International Mammalian Genome Society

logo18th International Mouse Genome Conference

17-22 October 2004, Seattle, USA


Church DM 1, Baily JA 3, Eichler EE 2, Agarwala R 1

1 NIH/NCBI, Bethesda, United States, 2 University of Washington, Seattle, United States, 3 Case Western Reserve University Medical School, Cleveland, United States

The mouse genome is in the unique position of being sequenced using two distinct strategies with all of the data for both strategies publicly available. In late 2002, a Whole Genome Assembly (WGA) was published and is referred to as the MGSCv3. Work is ongoing to produce a high quality finished genome using clone based sequence. Currently, over 50% of the mouse genome is covered by high-quality, finished sequence and the rest is covered by draft sequence and WGS contigs. Finished sequence is hand curated and assembled into non-redundant contiguous sequences (contigs).

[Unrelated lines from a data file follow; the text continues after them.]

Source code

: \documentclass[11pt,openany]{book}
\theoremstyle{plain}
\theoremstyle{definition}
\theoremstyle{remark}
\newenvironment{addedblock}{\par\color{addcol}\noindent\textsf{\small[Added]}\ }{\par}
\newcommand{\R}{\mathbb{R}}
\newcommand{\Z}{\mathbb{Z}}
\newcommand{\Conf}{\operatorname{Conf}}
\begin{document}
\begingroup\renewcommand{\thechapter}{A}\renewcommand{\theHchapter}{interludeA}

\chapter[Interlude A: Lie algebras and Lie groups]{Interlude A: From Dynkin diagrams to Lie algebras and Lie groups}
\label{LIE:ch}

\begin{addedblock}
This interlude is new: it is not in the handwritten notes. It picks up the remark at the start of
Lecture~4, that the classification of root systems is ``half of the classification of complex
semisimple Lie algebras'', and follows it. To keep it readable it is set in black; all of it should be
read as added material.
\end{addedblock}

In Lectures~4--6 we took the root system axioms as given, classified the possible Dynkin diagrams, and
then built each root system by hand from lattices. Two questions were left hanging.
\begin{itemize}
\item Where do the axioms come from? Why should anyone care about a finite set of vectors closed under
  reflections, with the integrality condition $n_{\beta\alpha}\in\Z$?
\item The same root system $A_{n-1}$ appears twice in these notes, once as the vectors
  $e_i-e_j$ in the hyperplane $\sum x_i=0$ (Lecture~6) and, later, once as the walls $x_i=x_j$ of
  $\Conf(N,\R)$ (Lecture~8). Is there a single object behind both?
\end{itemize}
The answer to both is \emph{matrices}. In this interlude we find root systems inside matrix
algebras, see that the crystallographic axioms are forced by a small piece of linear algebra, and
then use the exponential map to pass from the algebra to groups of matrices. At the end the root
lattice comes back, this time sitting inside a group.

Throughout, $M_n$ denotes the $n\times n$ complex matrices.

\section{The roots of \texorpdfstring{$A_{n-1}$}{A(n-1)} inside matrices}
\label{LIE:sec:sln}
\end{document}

In an effort to provide access to the most current data we have been performing genome assemblies using all available data (Whole Genome Shotgun Contigs and BAC based sequence). Performing the composite assemblies has provided us with some insight concerning differences between clone based assemblies and WGA. Recently, we have performed several composite assemblies using different parameters on the same set of sequences. In addition to producing a better mouse genome assembly, we have been able to assess errors that are likely to occur when a given data source is allowed to drive the assembly. Assemblies produced where clone based data drives the assembly can have local order and orientation errors when a large amount of draft sequence is included. By contrast, assemblies where the WGS contigs drive the assembly have an increased rate of artificial duplication. This has led us to more systematically characterize the differences between WGA and draft clone based sequence.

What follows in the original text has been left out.